WHAT TO WORK ON: All records below are to be repeated precisely, with nothing added.

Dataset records

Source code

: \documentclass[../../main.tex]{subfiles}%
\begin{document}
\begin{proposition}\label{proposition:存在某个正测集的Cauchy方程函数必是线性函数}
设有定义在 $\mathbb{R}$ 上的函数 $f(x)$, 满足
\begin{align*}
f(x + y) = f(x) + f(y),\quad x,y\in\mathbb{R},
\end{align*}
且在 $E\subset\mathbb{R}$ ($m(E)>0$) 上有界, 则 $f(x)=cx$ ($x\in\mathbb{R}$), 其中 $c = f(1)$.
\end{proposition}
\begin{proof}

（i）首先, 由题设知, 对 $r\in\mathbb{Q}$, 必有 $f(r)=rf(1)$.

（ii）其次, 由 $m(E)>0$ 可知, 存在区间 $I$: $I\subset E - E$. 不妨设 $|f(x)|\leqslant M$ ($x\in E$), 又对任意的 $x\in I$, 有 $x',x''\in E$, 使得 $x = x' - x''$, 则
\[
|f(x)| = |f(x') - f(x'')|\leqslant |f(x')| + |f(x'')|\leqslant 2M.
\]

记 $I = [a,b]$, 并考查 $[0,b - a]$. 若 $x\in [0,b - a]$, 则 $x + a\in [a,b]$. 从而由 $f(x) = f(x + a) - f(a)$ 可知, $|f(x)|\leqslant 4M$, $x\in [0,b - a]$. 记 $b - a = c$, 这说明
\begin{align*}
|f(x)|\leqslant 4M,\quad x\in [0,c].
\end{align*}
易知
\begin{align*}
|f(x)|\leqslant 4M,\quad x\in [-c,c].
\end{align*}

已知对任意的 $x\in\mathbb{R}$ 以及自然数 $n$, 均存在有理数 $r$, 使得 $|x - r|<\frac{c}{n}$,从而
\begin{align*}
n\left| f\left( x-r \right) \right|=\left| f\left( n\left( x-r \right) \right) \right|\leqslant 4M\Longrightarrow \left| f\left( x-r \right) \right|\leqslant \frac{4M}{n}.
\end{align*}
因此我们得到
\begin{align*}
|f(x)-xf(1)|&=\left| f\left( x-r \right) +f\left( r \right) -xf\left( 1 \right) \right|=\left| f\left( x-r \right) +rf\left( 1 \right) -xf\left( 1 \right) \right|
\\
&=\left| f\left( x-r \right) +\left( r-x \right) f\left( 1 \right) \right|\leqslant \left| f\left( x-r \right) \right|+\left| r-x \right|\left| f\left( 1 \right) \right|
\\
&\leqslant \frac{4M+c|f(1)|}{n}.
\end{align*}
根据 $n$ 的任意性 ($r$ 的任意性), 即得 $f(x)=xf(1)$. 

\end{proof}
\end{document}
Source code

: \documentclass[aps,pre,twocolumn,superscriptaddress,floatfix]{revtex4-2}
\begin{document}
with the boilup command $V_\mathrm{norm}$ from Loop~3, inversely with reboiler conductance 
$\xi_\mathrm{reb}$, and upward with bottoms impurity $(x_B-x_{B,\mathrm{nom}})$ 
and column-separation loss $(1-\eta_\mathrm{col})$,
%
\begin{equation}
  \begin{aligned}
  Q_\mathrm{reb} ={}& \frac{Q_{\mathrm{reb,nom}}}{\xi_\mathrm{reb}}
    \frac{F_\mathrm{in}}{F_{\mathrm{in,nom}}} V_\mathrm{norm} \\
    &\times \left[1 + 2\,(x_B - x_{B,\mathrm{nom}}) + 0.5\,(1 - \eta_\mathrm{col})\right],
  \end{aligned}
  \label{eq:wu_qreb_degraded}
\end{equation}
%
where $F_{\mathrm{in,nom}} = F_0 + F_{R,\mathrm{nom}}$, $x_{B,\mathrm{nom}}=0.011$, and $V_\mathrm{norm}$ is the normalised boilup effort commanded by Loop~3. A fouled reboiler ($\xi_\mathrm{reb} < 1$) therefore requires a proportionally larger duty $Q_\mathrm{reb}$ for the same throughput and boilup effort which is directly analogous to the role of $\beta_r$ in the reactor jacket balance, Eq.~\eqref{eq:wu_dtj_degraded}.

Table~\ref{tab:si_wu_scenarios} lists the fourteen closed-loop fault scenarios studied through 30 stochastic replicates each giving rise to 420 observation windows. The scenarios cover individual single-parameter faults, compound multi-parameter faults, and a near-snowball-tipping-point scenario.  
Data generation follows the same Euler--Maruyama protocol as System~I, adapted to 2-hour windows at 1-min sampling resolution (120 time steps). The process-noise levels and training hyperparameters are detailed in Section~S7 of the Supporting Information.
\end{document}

TASK SOLUTION:
Source code

: \documentclass[../../main.tex]{subfiles}%
\begin{document}
\begin{proposition}\label{proposition:存在某个正测集的Cauchy方程函数必是线性函数}
设有定义在 $\mathbb{R}$ 上的函数 $f(x)$, 满足
\begin{align*}
f(x + y) = f(x) + f(y),\quad x,y\in\mathbb{R},
\end{align*}
且在 $E\subset\mathbb{R}$ ($m(E)>0$) 上有界, 则 $f(x)=cx$ ($x\in\mathbb{R}$), 其中 $c = f(1)$.
\end{proposition}
\begin{proof}

（i）首先, 由题设知, 对 $r\in\mathbb{Q}$, 必有 $f(r)=rf(1)$.

（ii）其次, 由 $m(E)>0$ 可知, 存在区间 $I$: $I\subset E - E$. 不妨设 $|f(x)|\leqslant M$ ($x\in E$), 又对任意的 $x\in I$, 有 $x',x''\in E$, 使得 $x = x' - x''$, 则
\[
|f(x)| = |f(x') - f(x'')|\leqslant |f(x')| + |f(x'')|\leqslant 2M.
\]

记 $I = [a,b]$, 并考查 $[0,b - a]$. 若 $x\in [0,b - a]$, 则 $x + a\in [a,b]$. 从而由 $f(x) = f(x + a) - f(a)$ 可知, $|f(x)|\leqslant 4M$, $x\in [0,b - a]$. 记 $b - a = c$, 这说明
\begin{align*}
|f(x)|\leqslant 4M,\quad x\in [0,c].
\end{align*}
易知
\begin{align*}
|f(x)|\leqslant 4M,\quad x\in [-c,c].
\end{align*}

已知对任意的 $x\in\mathbb{R}$ 以及自然数 $n$, 均存在有理数 $r$, 使得 $|x - r|<\frac{c}{n}$,从而
\begin{align*}
n\left| f\left( x-r \right) \right|=\left| f\left( n\left( x-r \right) \right) \right|\leqslant 4M\Longrightarrow \left| f\left( x-r \right) \right|\leqslant \frac{4M}{n}.
\end{align*}
因此我们得到
\begin{align*}
|f(x)-xf(1)|&=\left| f\left( x-r \right) +f\left( r \right) -xf\left( 1 \right) \right|=\left| f\left( x-r \right) +rf\left( 1 \right) -xf\left( 1 \right) \right|
\\
&=\left| f\left( x-r \right) +\left( r-x \right) f\left( 1 \right) \right|\leqslant \left| f\left( x-r \right) \right|+\left| r-x \right|\left| f\left( 1 \right) \right|
\\
&\leqslant \frac{4M+c|f(1)|}{n}.
\end{align*}
根据 $n$ 的任意性 ($r$ 的任意性), 即得 $f(x)=xf(1)$. 

\end{proof}
\end{document}
Source code

: \documentclass[aps,pre,twocolumn,superscriptaddress,floatfix]{revtex4-2}
\begin{document}
with the boilup command $V_\mathrm{norm}$ from Loop~3, inversely with reboiler conductance 
$\xi_\mathrm{reb}$, and upward with bottoms impurity $(x_B-x_{B,\mathrm{nom}})$ 
and column-separation loss $(1-\eta_\mathrm{col})$,
%
\begin{equation}
  \begin{aligned}
  Q_\mathrm{reb} ={}& \frac{Q_{\mathrm{reb,nom}}}{\xi_\mathrm{reb}}
    \frac{F_\mathrm{in}}{F_{\mathrm{in,nom}}} V_\mathrm{norm} \\
    &\times \left[1 + 2\,(x_B - x_{B,\mathrm{nom}}) + 0.5\,(1 - \eta_\mathrm{col})\right],
  \end{aligned}
  \label{eq:wu_qreb_degraded}
\end{equation}
%
where $F_{\mathrm{in,nom}} = F_0 + F_{R,\mathrm{nom}}$, $x_{B,\mathrm{nom}}=0.011$, and $V_\mathrm{norm}$ is the normalised boilup effort commanded by Loop~3. A fouled reboiler ($\xi_\mathrm{reb} < 1$) therefore requires a proportionally larger duty $Q_\mathrm{reb}$ for the same throughput and boilup effort which is directly analogous to the role of $\beta_r$ in the reactor jacket balance, Eq.~\eqref{eq:wu_dtj_degraded}.

Table~\ref{tab:si_wu_scenarios} lists the fourteen closed-loop fault scenarios studied through 30 stochastic replicates each giving rise to 420 observation windows. The scenarios cover individual single-parameter faults, compound multi-parameter faults, and a near-snowball-tipping-point scenario.  
Data generation follows the same Euler--Maruyama protocol as System~I, adapted to 2-hour windows at 1-min sampling resolution (120 time steps). The process-noise levels and training hyperparameters are detailed in Section~S7 of the Supporting Information.
\end{document}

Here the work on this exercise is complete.